I've spoken with this guy and I've got the price down some as it requires a new lever. What do you think I should pay for something like this?


----------



## biggs682 (25 Apr 2020)

nickg said:


> I've spoken with this guy and I've got the price down some as it requires a new lever. What do you think I should pay for something like this?



Can you get a matching lever ? 
If so offer him price minus new lever and £45 for fitting and see what happens


----------



## nickg (25 Apr 2020)

biggs682 said:


> Can you get a matching lever ?
> If so offer him price minus new lever and £45 for fitting and see what happens



Are they a decent bike? Yes you can get the lever.


----------



## biggs682 (25 Apr 2020)

nickg said:


> Are they a decent bike? Yes you can get the lever.


No personal experience but they are a known brand .
And it has got a good spec so should be ok but who can tell , it's a lot of money for a faulty bike in my mind


----------



## Grant Fondo (25 Apr 2020)

nickg said:


> I've spoken with this guy and I've got the price down some as it requires a new lever. What do you think I should pay for something like this?

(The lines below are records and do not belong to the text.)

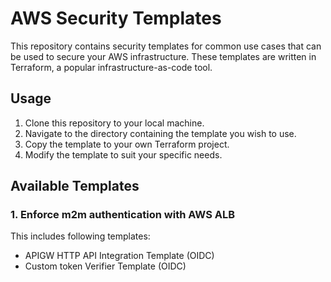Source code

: # AWS Security Templates

This repository contains security templates for common use cases that can be used to secure your AWS infrastructure. These templates are written in Terraform, a popular infrastructure-as-code tool.

## Usage

1. Clone this repository to your local machine.
2. Navigate to the directory containing the template you wish to use.
3. Copy the template to your own Terraform project.
4. Modify the template to suit your specific needs.

## Available Templates

### 1. Enforce m2m authentication with AWS ALB

This includes following templates:

- APIGW HTTP API Integration Template (OIDC)
- Custom token  Verifier Template (OIDC)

Not sure but be careful with size, i ride 58cm frames and 6ft 3ins , good luck and hope you find the perfect bike


----------



## vickster (25 Apr 2020)

nickg said:


> Yeah I see that but it's too big being a 58.


Why are you considering a bike that’s too big?


----------



## nickg (25 Apr 2020)

vickster said:


> Why are you considering a bike that’s too big?

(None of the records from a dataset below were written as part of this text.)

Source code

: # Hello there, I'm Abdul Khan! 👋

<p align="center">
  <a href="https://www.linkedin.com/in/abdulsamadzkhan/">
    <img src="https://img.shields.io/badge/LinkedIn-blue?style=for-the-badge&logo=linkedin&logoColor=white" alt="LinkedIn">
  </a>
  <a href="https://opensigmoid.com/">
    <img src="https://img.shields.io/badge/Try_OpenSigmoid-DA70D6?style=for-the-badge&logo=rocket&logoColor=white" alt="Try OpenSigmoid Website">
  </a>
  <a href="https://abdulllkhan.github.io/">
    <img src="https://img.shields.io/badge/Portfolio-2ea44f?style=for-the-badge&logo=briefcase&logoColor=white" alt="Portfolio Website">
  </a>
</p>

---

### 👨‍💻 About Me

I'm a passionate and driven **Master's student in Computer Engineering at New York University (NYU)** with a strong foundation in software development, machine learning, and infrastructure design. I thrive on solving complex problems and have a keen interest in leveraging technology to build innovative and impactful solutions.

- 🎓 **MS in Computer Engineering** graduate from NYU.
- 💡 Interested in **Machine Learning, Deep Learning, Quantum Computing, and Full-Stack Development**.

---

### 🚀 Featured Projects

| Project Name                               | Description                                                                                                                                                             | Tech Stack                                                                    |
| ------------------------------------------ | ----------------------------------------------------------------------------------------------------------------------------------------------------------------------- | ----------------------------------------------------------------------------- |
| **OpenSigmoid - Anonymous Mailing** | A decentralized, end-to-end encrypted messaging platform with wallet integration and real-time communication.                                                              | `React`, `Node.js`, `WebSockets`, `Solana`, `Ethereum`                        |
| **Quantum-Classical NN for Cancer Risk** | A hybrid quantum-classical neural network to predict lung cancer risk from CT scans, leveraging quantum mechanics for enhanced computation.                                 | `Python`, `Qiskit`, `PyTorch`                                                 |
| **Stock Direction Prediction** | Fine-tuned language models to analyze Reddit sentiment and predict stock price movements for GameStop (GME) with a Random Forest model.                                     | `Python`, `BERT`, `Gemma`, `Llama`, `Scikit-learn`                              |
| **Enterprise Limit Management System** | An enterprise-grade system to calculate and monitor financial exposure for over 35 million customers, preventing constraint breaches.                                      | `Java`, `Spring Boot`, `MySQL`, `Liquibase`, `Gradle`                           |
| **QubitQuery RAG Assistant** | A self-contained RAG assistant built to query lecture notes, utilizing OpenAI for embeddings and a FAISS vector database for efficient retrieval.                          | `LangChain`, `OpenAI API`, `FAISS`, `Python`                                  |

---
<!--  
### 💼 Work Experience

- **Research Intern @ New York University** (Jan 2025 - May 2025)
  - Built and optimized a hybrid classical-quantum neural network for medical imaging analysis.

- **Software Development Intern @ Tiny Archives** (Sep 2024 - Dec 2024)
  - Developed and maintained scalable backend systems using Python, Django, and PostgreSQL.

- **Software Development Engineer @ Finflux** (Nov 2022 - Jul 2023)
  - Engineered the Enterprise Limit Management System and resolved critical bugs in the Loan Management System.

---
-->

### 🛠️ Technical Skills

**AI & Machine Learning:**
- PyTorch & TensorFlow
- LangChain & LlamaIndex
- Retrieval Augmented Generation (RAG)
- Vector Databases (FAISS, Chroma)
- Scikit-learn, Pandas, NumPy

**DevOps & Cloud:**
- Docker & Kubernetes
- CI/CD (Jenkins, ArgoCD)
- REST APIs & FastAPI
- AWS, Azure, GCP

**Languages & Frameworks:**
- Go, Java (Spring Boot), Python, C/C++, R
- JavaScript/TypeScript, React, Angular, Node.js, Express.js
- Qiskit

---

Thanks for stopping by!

I've read that they come up smaller, so although it's a 58 it's actually a 56.


----------



## vickster (25 Apr 2020)

nickg said:


> I've read that they come up smaller, so although it's a 58 it's actually a 56.

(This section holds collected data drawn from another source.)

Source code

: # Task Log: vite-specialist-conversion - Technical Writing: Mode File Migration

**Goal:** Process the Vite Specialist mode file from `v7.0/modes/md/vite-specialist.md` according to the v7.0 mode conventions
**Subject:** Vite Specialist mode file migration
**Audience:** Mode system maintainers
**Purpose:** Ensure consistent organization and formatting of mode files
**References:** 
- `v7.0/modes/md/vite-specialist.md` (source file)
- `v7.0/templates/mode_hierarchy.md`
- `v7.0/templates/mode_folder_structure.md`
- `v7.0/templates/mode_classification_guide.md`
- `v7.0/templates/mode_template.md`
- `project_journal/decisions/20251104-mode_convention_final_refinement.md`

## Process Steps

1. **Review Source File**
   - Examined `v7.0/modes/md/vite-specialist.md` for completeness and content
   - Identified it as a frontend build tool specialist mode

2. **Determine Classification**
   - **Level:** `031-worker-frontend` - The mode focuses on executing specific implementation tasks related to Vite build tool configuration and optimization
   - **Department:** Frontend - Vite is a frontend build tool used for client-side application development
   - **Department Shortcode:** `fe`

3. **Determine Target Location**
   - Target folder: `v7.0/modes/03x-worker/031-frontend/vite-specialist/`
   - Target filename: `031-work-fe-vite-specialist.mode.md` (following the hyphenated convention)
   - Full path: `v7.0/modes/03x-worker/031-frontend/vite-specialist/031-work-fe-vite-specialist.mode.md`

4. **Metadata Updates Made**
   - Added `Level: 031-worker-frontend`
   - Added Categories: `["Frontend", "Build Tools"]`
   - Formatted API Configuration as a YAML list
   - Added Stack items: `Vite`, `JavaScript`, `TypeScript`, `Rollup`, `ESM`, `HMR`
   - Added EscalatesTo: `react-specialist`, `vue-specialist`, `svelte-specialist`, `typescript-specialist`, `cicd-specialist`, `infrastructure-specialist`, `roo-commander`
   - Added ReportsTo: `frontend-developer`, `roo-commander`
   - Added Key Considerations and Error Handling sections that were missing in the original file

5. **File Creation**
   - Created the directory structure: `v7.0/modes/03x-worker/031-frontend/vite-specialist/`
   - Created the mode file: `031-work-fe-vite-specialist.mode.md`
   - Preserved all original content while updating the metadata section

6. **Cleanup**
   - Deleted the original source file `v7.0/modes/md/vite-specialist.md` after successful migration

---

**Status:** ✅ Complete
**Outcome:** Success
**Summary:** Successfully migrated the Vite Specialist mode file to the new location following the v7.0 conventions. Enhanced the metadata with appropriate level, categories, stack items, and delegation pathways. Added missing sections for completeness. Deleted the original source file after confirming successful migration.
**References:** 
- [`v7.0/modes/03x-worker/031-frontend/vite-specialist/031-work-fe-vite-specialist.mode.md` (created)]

Have you checked the geo? How tall is the seller?
I’m 5’10 and a 56 TT is too much for me (thought you wanted a 54?)


----------



## vickster (25 Apr 2020)

Make sure you ride it
This says the 58 has a 57.5 TT so hardly small 
https://cyclingtips.com/2018/03/agree-c62-sl-versus-attain-gtc-sl-road-bike-review/


----------



## Saluki (25 Apr 2020)

I have a Planet X, pro carbon. Large size, blue colour. 2 x sets of wheels, Ultegra.
Nice condition, if you are interested.
I have looked after it.


----------



## nickg (25 Apr 2020)

vickster said:


> Have you checked the geo? How tall is the seller?
> I’m 5’10 and a 56 TT is too much for me (thought you wanted a 54?)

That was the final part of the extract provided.